### Recorded information
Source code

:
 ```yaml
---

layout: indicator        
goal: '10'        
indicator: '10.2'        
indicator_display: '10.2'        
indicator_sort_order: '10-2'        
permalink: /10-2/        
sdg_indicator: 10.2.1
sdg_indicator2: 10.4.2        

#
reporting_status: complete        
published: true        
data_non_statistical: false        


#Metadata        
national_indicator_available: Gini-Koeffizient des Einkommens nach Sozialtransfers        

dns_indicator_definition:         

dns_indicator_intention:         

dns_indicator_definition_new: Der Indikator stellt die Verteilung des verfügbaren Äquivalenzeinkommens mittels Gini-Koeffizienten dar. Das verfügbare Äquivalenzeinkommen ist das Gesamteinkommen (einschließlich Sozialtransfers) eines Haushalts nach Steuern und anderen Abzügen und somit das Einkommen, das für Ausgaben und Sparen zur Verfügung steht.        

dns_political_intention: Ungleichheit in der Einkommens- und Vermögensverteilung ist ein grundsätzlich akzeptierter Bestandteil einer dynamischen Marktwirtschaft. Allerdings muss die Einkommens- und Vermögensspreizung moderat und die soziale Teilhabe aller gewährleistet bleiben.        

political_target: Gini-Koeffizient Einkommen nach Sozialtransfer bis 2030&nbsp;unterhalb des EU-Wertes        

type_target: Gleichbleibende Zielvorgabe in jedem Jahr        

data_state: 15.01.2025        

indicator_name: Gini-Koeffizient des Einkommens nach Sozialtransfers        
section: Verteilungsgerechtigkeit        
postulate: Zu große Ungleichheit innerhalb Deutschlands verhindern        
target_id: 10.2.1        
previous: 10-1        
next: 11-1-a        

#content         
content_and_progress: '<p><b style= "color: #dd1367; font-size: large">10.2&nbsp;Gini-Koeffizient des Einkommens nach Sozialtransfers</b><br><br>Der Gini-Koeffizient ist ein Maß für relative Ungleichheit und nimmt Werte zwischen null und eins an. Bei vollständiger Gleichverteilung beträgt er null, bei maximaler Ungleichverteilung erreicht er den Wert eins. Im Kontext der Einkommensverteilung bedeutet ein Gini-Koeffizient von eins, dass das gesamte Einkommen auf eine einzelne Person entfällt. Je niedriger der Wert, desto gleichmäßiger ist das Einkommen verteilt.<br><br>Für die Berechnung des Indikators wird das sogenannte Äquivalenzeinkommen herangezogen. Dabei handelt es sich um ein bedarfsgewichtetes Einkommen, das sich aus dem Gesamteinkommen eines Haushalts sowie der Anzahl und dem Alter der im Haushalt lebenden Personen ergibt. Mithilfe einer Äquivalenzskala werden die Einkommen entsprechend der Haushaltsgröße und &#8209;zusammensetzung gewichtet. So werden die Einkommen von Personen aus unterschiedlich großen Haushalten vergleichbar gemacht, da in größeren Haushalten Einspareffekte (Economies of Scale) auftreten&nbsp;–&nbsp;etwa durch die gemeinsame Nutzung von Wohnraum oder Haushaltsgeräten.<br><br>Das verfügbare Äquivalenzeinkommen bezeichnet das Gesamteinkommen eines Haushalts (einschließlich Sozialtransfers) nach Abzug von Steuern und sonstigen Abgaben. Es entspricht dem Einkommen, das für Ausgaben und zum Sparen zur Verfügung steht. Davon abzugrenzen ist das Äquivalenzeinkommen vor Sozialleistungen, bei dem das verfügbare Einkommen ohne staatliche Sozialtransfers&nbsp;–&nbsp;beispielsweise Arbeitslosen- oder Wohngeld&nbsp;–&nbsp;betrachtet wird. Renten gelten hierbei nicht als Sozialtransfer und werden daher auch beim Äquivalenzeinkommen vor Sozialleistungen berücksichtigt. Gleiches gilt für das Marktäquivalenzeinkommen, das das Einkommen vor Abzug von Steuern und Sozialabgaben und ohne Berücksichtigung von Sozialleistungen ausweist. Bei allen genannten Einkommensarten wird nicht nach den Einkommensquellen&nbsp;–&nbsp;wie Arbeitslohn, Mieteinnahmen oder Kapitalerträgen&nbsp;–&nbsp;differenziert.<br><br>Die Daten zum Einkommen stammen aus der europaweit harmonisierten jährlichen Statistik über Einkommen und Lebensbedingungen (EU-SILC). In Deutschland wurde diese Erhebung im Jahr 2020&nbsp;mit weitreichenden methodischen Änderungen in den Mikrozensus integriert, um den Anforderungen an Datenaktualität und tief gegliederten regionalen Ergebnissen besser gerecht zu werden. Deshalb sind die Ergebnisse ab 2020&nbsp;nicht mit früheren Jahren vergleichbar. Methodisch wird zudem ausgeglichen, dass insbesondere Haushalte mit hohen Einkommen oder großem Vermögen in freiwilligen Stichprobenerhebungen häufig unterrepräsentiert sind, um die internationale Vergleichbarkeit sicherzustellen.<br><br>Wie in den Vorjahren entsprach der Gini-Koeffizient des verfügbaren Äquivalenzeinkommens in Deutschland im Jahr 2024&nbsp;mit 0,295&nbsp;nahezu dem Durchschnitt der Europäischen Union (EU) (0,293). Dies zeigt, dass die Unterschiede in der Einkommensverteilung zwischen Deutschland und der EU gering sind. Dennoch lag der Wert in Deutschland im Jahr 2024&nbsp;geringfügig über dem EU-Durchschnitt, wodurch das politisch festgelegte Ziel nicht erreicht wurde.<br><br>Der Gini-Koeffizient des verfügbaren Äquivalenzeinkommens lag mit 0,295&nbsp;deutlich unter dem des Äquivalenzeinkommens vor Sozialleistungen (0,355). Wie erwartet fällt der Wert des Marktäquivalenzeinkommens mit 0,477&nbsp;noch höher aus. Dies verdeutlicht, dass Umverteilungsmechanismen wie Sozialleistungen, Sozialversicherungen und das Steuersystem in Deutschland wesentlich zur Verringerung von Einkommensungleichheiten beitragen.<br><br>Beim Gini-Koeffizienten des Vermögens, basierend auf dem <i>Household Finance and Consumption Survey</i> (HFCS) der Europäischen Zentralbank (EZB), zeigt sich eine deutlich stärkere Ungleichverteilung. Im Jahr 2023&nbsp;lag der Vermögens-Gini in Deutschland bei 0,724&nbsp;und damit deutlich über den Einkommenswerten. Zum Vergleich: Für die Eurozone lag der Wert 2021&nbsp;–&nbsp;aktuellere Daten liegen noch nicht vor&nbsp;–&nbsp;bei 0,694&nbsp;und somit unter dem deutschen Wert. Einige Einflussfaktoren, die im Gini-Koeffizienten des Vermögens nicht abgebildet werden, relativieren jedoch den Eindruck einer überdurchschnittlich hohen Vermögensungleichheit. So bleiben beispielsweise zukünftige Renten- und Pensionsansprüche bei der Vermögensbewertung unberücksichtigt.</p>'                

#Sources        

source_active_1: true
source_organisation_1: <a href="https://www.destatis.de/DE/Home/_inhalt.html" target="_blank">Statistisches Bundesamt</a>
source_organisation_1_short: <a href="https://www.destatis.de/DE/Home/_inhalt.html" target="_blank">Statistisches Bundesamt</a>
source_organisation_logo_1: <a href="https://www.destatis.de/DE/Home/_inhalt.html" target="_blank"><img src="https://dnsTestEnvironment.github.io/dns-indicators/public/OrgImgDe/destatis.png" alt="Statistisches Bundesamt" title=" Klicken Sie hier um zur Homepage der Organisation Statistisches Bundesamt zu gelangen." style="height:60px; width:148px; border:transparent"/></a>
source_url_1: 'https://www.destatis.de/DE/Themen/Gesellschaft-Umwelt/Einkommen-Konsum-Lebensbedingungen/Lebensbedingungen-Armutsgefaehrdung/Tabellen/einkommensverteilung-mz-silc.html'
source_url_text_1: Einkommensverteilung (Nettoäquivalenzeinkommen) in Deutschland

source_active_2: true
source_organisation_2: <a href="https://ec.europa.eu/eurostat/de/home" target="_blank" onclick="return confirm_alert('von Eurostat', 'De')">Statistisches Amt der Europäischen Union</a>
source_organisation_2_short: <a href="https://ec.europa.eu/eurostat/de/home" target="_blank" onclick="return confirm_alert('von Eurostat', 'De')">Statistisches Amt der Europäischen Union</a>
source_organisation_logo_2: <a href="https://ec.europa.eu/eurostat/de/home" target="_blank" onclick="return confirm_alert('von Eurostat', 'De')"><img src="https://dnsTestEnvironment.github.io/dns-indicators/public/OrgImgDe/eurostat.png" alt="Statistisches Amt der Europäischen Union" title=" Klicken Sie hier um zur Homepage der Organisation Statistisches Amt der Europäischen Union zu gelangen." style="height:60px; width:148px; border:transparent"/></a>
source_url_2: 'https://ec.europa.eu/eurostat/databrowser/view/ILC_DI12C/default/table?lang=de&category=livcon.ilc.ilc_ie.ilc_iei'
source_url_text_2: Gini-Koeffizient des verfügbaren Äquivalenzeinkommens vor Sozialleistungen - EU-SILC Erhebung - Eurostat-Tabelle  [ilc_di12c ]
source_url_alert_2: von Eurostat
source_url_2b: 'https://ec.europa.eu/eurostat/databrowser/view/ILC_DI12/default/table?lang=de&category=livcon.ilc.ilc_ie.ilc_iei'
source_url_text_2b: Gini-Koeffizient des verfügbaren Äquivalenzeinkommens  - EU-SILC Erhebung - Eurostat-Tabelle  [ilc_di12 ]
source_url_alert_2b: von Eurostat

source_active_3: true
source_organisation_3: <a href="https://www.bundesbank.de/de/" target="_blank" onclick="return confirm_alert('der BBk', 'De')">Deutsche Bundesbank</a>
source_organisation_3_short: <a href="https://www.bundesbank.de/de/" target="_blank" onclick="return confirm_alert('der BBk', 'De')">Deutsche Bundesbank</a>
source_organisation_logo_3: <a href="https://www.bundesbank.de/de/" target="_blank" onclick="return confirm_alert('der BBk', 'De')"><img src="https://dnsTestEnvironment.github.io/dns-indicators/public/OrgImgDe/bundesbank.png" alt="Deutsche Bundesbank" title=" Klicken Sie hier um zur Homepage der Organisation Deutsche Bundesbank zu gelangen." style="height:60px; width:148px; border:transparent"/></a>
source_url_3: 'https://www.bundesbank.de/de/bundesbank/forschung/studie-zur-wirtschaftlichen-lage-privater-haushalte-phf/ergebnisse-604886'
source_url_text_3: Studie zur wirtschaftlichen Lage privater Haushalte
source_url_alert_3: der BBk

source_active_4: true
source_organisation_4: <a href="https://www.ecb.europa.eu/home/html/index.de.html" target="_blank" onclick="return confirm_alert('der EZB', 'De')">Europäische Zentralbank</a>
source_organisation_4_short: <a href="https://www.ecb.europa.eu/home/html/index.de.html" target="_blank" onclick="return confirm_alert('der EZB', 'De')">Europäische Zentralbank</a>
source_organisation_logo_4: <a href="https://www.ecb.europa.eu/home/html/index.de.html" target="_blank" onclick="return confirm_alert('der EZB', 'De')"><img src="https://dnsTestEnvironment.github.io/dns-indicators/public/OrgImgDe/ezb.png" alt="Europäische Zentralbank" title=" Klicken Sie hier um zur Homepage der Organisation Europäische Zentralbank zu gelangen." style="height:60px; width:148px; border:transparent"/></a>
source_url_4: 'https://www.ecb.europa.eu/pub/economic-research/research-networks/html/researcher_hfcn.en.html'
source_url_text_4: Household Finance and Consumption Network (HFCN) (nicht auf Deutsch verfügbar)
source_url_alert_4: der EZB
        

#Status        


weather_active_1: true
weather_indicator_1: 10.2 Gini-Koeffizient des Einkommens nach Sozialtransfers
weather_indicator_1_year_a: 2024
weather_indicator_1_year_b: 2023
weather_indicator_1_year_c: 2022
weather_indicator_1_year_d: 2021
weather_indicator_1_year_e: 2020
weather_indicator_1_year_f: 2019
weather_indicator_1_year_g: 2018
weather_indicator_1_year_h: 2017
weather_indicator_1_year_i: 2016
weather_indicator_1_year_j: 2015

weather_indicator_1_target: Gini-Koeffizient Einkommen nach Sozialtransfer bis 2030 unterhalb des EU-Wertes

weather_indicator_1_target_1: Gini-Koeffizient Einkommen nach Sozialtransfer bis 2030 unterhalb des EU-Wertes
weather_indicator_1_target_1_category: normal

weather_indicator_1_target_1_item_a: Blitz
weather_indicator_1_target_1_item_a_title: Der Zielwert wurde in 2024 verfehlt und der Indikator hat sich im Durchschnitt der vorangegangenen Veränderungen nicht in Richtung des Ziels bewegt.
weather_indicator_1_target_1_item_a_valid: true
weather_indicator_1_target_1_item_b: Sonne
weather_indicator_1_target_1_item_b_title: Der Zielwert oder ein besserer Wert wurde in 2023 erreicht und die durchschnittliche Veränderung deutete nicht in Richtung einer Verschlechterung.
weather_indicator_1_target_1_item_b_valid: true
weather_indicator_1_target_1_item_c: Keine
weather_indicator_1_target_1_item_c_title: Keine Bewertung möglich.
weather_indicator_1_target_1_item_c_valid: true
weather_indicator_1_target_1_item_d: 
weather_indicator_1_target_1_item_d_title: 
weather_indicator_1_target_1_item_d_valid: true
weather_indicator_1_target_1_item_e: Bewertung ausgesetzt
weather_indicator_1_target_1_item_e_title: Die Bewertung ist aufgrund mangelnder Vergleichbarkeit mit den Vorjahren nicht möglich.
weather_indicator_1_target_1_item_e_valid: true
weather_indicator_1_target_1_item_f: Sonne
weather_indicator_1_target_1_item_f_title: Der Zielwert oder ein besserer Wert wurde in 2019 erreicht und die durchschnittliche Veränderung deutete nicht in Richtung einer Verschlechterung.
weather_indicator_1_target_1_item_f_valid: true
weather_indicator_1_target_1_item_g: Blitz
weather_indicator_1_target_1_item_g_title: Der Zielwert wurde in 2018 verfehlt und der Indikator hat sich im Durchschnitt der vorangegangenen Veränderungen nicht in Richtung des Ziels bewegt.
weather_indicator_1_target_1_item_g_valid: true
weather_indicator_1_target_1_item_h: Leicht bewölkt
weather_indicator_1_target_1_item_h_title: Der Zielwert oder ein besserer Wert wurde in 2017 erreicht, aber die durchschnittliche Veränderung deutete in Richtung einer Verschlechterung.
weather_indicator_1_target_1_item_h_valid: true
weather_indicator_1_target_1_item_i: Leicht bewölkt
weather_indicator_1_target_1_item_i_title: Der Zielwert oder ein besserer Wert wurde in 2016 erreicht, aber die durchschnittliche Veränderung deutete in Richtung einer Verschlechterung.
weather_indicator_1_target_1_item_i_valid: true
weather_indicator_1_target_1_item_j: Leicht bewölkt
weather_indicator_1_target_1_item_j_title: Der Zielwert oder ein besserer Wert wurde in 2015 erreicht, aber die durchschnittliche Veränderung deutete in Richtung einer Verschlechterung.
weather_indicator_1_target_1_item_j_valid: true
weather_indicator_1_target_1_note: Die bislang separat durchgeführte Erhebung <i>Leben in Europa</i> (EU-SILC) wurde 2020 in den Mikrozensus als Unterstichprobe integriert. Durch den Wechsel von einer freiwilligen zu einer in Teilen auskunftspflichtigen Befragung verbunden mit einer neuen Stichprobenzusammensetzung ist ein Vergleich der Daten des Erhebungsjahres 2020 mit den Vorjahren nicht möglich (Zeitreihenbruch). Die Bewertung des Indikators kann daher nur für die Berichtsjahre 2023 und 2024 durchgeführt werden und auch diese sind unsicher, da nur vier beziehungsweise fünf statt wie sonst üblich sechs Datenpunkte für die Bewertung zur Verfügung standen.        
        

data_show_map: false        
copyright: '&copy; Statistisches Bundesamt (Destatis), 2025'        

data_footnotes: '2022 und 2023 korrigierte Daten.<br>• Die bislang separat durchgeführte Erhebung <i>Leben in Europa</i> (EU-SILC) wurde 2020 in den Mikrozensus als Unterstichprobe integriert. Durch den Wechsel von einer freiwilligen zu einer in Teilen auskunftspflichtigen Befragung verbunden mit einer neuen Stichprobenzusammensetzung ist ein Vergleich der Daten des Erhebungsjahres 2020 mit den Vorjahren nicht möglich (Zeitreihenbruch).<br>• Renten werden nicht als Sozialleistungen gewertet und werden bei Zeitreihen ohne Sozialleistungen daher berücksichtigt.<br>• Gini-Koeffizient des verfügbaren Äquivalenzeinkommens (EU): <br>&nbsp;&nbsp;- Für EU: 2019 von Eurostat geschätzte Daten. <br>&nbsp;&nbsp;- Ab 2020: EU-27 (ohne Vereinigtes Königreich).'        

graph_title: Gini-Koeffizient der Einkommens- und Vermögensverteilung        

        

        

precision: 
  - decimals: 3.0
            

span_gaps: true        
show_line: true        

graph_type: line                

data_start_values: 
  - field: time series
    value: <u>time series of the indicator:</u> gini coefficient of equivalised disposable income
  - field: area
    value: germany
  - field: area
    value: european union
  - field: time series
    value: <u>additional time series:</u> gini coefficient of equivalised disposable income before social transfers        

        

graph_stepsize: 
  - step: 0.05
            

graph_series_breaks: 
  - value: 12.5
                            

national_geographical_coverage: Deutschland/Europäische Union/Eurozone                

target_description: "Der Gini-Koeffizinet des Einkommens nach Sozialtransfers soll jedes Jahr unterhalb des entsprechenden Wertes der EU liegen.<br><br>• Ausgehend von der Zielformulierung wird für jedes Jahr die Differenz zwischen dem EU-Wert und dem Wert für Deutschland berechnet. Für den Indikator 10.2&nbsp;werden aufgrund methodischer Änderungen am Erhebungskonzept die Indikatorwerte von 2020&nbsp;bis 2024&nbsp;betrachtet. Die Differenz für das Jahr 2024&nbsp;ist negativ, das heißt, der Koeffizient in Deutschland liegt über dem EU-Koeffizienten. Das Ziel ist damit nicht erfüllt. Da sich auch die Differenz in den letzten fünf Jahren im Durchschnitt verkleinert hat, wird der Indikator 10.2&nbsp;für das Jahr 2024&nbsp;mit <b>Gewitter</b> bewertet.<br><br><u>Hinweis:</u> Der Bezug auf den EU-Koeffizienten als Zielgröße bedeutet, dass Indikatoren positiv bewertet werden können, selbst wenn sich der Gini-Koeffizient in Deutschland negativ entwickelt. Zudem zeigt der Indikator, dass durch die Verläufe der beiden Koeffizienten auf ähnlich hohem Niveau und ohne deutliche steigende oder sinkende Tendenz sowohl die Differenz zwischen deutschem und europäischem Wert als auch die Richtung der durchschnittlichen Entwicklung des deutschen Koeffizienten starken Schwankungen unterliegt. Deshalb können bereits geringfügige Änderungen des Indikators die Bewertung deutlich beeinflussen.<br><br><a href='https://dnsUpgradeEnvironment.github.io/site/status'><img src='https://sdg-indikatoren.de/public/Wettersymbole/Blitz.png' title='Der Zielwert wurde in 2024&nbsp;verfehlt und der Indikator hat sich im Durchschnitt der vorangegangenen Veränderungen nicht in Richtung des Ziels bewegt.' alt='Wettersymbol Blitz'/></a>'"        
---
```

### Exercise
Each line in the listing where the word "Sonne" is found is to be copied.

### Exercise result
weather_indicator_1_target_1_item_b: Sonne
weather_indicator_1_target_1_item_f: Sonne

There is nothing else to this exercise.